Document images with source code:

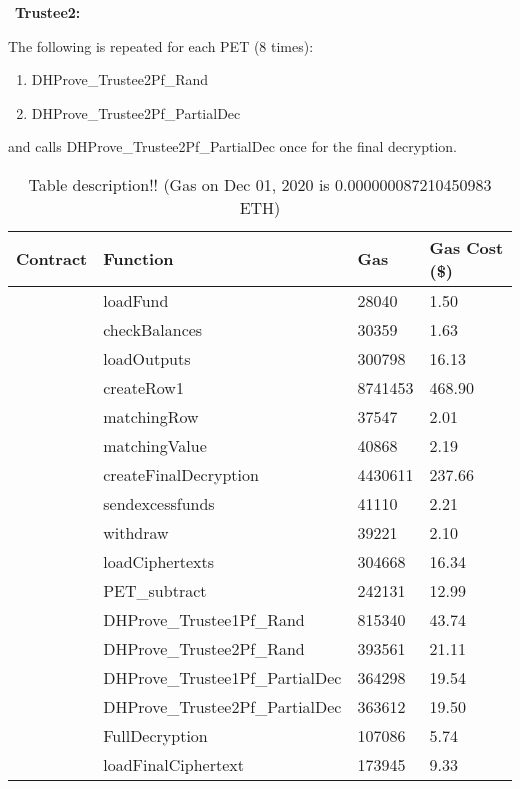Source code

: ~\textbf{Trustee2:} 

The following is repeated for each PET (8 times): 
\begin{enumerate}
	\item DHProve\_Trustee2Pf\_Rand 
	\item DHProve\_Trustee2Pf\_PartialDec
\end{enumerate}
and calls DHProve\_Trustee2Pf\_PartialDec once for the final decryption.


\begin{table}[]
	\begin{tabular}{|l|l|l|l|}
		\hline
		Contract & Function  & Gas  & Gas Cost (\$)  \\ \hline
		\multirow{9}{*}{}  
		& loadFund & 28040  &1.50  \\ \cline{2-4} 
		& checkBalances &  30359& 1.63 \\  \cline{2-4} 
		&  loadOutputs&  300798 & 16.13 \\  \cline{2-4} 
		&  createRow1 & 8741453 & 468.90 \\  \cline{2-4}
		Mixmatch.sol	&  matchingRow & 37547 &2.01  \\  \cline{2-4}
		& matchingValue &  40868&2.19 \\  \cline{2-4}
		&  createFinalDecryption&  4430611& 237.66 \\  \cline{2-4}
		& sendexcessfunds &  41110& 2.21 \\  \cline{2-4}
		& withdraw &  39221& 2.10 \\   \hline
		\multirow{8}{*}{} 
		&  loadCiphertexts & 304668 & 16.34 \\  \cline{2-4}
		& PET\_subtract & 242131 & 12.99\\  \cline{2-4}
		&  DHProve\_Trustee1Pf\_Rand& 815340 &  43.74\\  \cline{2-4}
		PET.sol	&  DHProve\_Trustee2Pf\_Rand& 393561 &21.11  \\  \cline{2-4}
		&  DHProve\_Trustee1Pf\_PartialDec& 364298 & 19.54\\  \cline{2-4}
		& DHProve\_Trustee2Pf\_PartialDec & 363612 & 19.50 \\  \cline{2-4}
		& FullDecryption  &  107086& 5.74 \\  \cline{2-4}
		&  loadFinalCiphertext& 173945 & 9.33\\ \hline
	\end{tabular}
	\caption{Table description!! (Gas on Dec 01, 2020 is 0.000000087210450983 ETH)} \label{tab:gas}
\end{table}


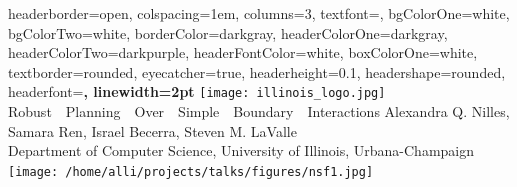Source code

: \documentclass[landscape,a0paper,fontscale=0.3]{baposter} %
\begin{document}
\begin{poster}
{
headerborder=open, %
colspacing=1em, %
columns=3,
textfont=\Large,
bgColorOne=white, %
bgColorTwo=white, %
borderColor=darkgray, %
headerColorOne=darkgray, %
headerColorTwo=darkpurple, %
headerFontColor=white, %
boxColorOne=white, %
textborder=rounded, %
eyecatcher=true, %
headerheight=0.1\textheight, %
headershape=rounded, %
headerfont=\huge\bf\textsc, %
linewidth=2pt %
}
%
{\texttt{[image: illinois\_logo.jpg]}} %
{{Robust~~Planning~~Over~~Simple~~Boundary~~Interactions}\vspace{-0.0em}}
{Alexandra Q. Nilles, Samara Ren, Israel Becerra, Steven M. LaValle  \hspace{15pt}\\ Department of Computer Science, University of Illinois, Urbana-Champaign} %
{\texttt{[image: /home/alli/projects/talks/figures/nsf1.jpg]}} %



\end{poster}
\end{document}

Problem requirements: Each line holding the word "begin" must be copied from the data.

Exercise answer:
\begin{enumerate}
\begin{table}[]
	\begin{tabular}{|l|l|l|l|}
\begin{document}
\begin{poster}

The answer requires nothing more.